Step 3: Update ubuntu cmake

This step is optional, if you have problems with cmake in the next steps you can go back to this one. Now since we are going to use the lastest lib boost we need to have a newer cmake than the one that comes with Ubuntu. Check appendix for libbootst libraries not found error: Download cmake source code to install version 3.7.1

wget https://cmake.org/files/v3.7/cmake-3.7.1.tar.gz
tar xf cmake-3.7.1.tar.gz
cd cmake
./bootstrap --system-curl
sudo make install

Verify that you are using the new version with:

cmake --version
``` bash

The output should be:

cmake version 3.7.1

CMake suite maintained and supported by Kitware (kitware.com/cmake).

# Step 4: Install Thrift and Parquet-cpp

First we will install Apache Thrift, it is required by parquet-cpp package:

``` bash
git clone https://github.com/apache/thrift.git
cd thrift
./configure --without-php_extension --without-tests --without-qt4
sudo make install
thrift --help

Before installing parquet we need to do a symbolic link in some boost libs, since the installed boost libraries are multi-threading safe.

sudo ln -s /usr/lib/x86_64-linux-gnu/libboost_regex.a /usr/lib/x86_64-linux-gnu/libboost_regex-mt.a
sudo ln -s /usr/lib/x86_64-linux-gnu/libboost_system.a /usr/lib/x86_64-linux-gnu/libboost_system-mt.a
sudo ln -s /usr/lib/x86_64-linux-gnu/libboost_filesystem.a /usr/lib/x86_64-linux-gnu/libboost_filesystem-mt.a

Now we will install parquet-cpp, however you will get an error on the download_thirparty.sh step. We need to do some fixes in the parquet scripts to download thirdparty libs.

git clone https://github.com/apache/parquet-cpp.git
cmake . -DCMAKE_BUILD_TYPE=Release
sudo make install

Step 4: Install arrow-cpp

Now we are ready to install arrow-cpp

cd arrow/cpp
mkdir release
cd release
cmake .. -DCMAKE_BUILD_TYPE=Release
make unittest
make install

Step 5: Installing PyArrow

We are going to clone the arrow repository which includes libraries for using arrows. In particular we are oging to install PyArrow, but in each directory you can find the library for other lenguages.

cd arrow/python
export LD_LIBRARY_PATH=$LD_LIBRARY_PATH:/usr/local/lib
pip install -r requirements.txt
python setup.py build_ext --inplace


Cmake Error: Could not find the following Boost libraries:

Usually if you find the files in your filesystem this means that cmake need some gcc library, check the cmake log carefully. Possible Solution: Update cmake to a newer version, see step 2.
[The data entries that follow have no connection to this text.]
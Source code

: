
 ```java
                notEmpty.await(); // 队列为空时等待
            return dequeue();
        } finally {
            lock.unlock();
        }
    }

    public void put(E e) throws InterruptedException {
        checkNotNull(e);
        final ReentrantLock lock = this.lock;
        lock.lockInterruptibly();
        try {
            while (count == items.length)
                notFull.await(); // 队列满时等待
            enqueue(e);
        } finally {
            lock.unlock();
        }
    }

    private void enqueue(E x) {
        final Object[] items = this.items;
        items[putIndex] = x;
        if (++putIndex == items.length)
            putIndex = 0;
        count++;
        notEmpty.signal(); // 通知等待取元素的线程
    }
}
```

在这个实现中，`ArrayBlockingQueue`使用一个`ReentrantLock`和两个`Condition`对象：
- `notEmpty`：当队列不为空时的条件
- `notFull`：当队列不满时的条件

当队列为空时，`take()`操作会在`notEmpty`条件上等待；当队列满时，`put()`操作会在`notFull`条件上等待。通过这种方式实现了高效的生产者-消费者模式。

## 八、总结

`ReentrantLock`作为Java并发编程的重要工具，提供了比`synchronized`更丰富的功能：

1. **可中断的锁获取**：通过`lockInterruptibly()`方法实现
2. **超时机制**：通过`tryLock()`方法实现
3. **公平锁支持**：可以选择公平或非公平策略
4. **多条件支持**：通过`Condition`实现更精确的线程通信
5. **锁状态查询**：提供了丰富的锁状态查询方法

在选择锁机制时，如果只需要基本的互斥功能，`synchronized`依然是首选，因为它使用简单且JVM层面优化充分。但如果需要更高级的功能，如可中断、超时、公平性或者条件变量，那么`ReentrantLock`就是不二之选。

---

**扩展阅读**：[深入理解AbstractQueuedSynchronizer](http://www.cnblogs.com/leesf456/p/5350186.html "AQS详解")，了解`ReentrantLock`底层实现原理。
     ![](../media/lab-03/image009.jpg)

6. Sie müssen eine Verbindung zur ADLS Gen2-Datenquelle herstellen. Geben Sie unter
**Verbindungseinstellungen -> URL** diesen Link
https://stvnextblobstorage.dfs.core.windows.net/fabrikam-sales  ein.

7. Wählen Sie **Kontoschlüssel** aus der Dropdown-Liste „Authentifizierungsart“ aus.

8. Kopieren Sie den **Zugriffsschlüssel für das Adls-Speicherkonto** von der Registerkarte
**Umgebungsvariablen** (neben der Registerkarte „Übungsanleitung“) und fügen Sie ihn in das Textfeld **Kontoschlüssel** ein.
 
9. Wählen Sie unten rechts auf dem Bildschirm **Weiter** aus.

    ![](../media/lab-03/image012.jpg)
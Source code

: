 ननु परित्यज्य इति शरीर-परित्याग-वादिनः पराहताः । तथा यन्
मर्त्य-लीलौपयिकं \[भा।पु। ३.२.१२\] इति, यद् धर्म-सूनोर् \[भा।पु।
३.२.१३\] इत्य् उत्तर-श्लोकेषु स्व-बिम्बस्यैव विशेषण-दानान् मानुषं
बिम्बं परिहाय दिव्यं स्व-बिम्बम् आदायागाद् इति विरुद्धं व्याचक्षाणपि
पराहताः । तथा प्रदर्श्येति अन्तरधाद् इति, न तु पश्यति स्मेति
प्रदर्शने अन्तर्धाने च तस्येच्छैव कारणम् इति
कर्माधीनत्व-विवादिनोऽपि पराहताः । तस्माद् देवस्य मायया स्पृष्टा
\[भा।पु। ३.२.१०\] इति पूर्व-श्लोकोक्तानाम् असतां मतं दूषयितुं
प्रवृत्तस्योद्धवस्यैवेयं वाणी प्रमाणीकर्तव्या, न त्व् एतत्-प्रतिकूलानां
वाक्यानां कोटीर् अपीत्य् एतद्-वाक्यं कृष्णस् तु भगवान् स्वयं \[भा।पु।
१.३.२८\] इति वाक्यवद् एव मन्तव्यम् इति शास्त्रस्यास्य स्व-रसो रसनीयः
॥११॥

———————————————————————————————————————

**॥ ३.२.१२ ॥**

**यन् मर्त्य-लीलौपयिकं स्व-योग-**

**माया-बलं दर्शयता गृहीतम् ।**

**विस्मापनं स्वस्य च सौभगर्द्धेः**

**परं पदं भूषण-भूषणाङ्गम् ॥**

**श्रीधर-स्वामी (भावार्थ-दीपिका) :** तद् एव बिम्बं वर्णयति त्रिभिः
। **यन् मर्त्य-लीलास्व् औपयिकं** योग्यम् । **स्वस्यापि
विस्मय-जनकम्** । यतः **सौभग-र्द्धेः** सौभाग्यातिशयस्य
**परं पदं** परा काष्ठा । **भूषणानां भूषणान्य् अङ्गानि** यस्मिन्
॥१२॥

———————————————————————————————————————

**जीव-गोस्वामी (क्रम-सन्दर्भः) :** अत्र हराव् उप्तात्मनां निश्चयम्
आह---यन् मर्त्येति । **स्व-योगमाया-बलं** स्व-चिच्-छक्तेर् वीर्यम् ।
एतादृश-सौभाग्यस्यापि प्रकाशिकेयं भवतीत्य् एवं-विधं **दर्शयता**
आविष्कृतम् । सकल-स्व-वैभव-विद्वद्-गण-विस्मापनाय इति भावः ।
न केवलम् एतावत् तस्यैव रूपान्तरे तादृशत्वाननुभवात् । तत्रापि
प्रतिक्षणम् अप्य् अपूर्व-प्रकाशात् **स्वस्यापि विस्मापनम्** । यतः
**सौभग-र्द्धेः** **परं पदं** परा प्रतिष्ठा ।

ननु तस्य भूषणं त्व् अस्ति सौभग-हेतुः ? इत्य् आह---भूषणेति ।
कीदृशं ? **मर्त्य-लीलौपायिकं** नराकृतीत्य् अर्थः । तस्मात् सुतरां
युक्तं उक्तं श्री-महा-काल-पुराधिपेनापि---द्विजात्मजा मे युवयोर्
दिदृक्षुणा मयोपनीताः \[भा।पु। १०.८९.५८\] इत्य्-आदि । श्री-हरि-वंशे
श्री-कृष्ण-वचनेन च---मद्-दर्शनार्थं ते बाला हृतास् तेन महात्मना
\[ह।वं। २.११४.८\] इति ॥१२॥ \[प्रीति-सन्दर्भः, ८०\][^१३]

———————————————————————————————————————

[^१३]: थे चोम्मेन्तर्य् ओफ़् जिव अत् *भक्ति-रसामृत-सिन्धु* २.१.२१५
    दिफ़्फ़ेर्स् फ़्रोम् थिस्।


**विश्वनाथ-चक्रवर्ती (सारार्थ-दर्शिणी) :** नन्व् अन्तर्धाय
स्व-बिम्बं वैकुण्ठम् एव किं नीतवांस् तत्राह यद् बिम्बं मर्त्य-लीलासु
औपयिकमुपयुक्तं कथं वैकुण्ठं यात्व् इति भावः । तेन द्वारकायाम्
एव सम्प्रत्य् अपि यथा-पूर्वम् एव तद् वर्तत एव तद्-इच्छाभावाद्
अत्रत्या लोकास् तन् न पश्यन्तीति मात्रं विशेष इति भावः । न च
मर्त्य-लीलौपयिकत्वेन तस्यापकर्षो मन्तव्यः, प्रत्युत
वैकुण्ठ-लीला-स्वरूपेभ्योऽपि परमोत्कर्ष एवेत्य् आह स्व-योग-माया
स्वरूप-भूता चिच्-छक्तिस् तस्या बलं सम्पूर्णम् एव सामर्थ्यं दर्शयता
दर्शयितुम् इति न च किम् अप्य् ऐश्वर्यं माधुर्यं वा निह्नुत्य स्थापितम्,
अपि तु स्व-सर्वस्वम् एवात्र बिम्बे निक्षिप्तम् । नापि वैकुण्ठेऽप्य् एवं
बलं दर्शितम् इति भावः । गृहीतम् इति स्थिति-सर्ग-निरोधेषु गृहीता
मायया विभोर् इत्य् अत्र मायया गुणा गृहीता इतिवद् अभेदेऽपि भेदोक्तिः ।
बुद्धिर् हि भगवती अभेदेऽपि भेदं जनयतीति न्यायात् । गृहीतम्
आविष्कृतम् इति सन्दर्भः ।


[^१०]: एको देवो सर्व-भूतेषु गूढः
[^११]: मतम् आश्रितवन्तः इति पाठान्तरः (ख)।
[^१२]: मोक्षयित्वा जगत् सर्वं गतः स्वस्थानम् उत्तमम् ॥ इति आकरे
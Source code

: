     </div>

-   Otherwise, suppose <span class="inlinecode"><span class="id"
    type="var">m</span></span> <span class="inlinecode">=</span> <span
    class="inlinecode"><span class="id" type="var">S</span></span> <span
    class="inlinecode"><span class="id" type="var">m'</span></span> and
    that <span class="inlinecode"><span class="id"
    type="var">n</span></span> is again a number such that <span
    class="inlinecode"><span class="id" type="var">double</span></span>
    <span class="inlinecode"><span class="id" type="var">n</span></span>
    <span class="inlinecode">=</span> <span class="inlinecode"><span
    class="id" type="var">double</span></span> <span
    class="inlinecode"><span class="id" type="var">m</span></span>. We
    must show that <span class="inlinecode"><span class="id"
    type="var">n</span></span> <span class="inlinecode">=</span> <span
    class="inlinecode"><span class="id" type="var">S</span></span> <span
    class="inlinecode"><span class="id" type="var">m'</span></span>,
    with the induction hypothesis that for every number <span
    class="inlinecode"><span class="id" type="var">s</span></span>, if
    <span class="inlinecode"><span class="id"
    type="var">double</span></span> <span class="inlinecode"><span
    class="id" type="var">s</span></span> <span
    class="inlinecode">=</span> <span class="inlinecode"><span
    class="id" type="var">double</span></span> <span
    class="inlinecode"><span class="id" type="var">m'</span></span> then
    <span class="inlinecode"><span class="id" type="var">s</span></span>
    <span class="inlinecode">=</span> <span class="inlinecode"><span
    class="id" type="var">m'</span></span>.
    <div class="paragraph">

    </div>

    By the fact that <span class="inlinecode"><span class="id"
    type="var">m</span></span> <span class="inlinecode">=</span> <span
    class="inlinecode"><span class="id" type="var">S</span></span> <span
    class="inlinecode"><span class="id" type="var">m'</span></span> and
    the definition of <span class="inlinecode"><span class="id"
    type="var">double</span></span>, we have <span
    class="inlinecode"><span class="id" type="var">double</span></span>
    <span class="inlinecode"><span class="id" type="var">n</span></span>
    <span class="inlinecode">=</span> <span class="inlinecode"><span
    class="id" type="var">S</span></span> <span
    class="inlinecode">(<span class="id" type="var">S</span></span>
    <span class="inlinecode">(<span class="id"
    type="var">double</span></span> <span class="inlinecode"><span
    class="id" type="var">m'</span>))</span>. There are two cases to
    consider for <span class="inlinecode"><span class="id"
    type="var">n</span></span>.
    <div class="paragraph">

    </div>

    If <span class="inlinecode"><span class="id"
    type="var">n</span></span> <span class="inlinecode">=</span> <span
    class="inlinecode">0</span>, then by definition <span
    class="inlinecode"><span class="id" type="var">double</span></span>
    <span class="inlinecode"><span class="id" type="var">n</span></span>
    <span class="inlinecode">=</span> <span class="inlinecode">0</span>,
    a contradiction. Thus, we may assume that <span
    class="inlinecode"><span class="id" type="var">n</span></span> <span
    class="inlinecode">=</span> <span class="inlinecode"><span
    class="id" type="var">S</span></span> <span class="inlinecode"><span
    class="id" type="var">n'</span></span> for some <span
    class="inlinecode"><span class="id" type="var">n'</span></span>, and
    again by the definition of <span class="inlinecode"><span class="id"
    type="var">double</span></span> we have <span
Protocol "https" not supported or disabled in libcurl

The following steps are for Ubuntu. Download libcurl and compile with ssl support:

sudo apt-get update
sudo apt-get install libssl-dev
wget https://curl.haxx.se/download/curl-7.52.1.tar.bz2
tar xf curl-7.52.1.tar.bz2
cd curl-7.52.1
./configure --with-ssl
sudo make install

Could not find the Arrow library. Looked for headers in /include, and for libs in /lib

After you make install the file libarrow.a and other should be somewhere in your filesystem, search for the path with

sudo find / -name "libarrow.a"

When you have the path add it to the LD_LIBRARY_PATH.

If the find command does not find anything, look at the step 3.

Error while loading shared libraries: libthriftc.so.0: cannot open shared object file: No such file or directory

You need to add the path where libthriftc.so is on the LD_LIBRARY_PATH.

sudo find / -name 'libthriftc.so.0'

In my case libthriftc.so.0 was located at /usr/local/lib, so we need to the that path to LD_LIBRARY_PATH:

export LD_LIBRARY_PATH=$LD_LIBRARY_PATH:/usr/local/lib

Error: relocation R_X86_64_32 against `.rodata.str1.1' can not be used when making a shared object; recompile with -fPIC

Edit CMakeCache.txt and Change the CMAKE_CXX_FLAGS:STRING=-fPIC re-compile and install.